The limits on FPI investment in state development loans (SDLs) would remain unchanged at 2 per cent of outstanding stock of securities, it said.
On corporate bonds, the FPI investment will be fixed at 9 per cent of outstanding stock of corporate bonds and all the sub categories within the segment will be discontinued.
In the government securities general category, the limit has been revised up to Rs 2.07 trillion by September 2018 and Rs 2.23 trillion by March 2019 from the present Rs 1.91 trillion, it quantified.
For the long term G-secs, the limits will go up to Rs 923 billion by end of the fiscal from the present Rs 651 billion, with a mid-fiscal cap of Rs 787 billion.
In the SDL-general category, the limit will go up from Rs 315 billion to Rs 348 billion in September 2018 and further to Rs 381 billion by end of the fiscal, it said.
For the long-term SDL bonds, the present limit of Rs 131 billion will come down to Rs 71 billion by September and will stay at the same level by March end as well, it said, attributing the reduction to the transfer of Rs 65 billion of limit transfer to g-secs.

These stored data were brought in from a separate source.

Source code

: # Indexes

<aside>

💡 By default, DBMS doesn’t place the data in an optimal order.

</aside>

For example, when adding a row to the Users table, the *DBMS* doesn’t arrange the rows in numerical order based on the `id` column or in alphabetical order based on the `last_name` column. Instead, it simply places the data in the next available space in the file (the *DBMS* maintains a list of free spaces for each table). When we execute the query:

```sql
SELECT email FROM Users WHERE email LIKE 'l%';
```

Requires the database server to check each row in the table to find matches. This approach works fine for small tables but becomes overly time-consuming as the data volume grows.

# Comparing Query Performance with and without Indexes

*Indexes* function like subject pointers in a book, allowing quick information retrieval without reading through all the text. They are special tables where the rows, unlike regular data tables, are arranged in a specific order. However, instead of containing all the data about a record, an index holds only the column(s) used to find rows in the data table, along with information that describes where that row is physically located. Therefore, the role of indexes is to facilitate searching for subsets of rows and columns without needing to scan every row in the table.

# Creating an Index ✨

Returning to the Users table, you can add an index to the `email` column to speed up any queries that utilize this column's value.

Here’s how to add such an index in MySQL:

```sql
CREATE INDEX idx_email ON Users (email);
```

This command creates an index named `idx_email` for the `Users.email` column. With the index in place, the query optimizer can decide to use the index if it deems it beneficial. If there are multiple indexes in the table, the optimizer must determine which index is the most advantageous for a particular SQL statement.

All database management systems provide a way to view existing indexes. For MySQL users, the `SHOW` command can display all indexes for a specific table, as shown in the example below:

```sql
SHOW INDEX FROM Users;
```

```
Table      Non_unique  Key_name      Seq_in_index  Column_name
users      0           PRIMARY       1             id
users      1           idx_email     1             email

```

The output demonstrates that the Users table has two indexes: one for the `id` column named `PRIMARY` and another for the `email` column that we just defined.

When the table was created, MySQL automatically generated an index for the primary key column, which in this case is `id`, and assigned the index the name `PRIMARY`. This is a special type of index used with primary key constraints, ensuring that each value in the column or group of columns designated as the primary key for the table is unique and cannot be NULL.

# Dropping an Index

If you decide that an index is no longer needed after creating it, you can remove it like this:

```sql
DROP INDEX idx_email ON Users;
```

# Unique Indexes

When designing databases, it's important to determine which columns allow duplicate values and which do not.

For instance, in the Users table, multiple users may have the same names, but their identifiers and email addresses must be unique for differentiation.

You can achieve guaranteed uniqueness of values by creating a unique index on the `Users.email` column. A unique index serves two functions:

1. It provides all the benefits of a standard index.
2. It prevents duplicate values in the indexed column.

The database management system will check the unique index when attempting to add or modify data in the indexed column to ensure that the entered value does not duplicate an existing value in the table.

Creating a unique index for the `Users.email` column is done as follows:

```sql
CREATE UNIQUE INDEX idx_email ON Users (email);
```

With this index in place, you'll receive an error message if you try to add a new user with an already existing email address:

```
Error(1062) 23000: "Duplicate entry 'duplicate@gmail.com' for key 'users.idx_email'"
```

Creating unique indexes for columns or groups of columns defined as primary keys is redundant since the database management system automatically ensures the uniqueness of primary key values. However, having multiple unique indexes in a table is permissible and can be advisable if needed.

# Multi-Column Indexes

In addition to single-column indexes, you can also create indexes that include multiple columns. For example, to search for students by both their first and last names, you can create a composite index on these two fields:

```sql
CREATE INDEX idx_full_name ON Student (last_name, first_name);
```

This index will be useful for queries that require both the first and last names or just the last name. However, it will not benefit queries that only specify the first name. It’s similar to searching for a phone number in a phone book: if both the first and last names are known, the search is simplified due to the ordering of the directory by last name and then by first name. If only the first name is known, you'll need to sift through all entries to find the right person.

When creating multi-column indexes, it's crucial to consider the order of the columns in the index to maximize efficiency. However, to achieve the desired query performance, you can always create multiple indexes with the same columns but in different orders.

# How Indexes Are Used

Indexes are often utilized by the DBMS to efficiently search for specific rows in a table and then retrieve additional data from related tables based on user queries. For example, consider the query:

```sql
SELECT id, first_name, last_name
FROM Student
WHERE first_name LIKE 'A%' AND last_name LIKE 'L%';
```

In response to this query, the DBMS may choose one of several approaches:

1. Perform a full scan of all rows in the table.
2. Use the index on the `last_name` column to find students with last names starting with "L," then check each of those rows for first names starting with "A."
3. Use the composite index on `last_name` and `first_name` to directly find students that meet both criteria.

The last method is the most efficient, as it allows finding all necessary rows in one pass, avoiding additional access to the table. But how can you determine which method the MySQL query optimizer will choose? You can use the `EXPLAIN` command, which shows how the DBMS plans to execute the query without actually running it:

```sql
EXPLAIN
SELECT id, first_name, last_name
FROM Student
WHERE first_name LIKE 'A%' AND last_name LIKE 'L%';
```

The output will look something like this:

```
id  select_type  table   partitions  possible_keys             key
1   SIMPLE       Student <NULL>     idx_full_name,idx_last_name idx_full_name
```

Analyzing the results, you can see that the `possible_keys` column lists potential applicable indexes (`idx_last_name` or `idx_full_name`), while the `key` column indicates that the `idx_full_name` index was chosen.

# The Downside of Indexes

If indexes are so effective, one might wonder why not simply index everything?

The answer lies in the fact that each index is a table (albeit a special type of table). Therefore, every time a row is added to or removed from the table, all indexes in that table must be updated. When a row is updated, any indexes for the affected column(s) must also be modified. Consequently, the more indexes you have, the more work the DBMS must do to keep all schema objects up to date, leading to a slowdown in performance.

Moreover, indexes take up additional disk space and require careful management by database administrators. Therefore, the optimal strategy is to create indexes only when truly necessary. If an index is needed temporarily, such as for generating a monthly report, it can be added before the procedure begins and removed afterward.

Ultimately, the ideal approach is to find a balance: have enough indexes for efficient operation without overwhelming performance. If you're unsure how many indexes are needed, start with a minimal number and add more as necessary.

In corporate bonds, the limits have been revised up to Rs 2.89 trillion in March 2019, from Rs 2.44 trillion presently with a milestone of Rs 2.66 trillion midway through the fiscal year.
The allocation of increase in G-sec limit over the two sub-categories general and long-term remains at the current ratio of 25:75. However, based on an assessment of investment interest, this ratio has been re-set at 50:50 for the year 2018-19, it said.
There will be a separate notification will be issued announcing coupon reinvestment arrangements in consultation with Sebi, it said.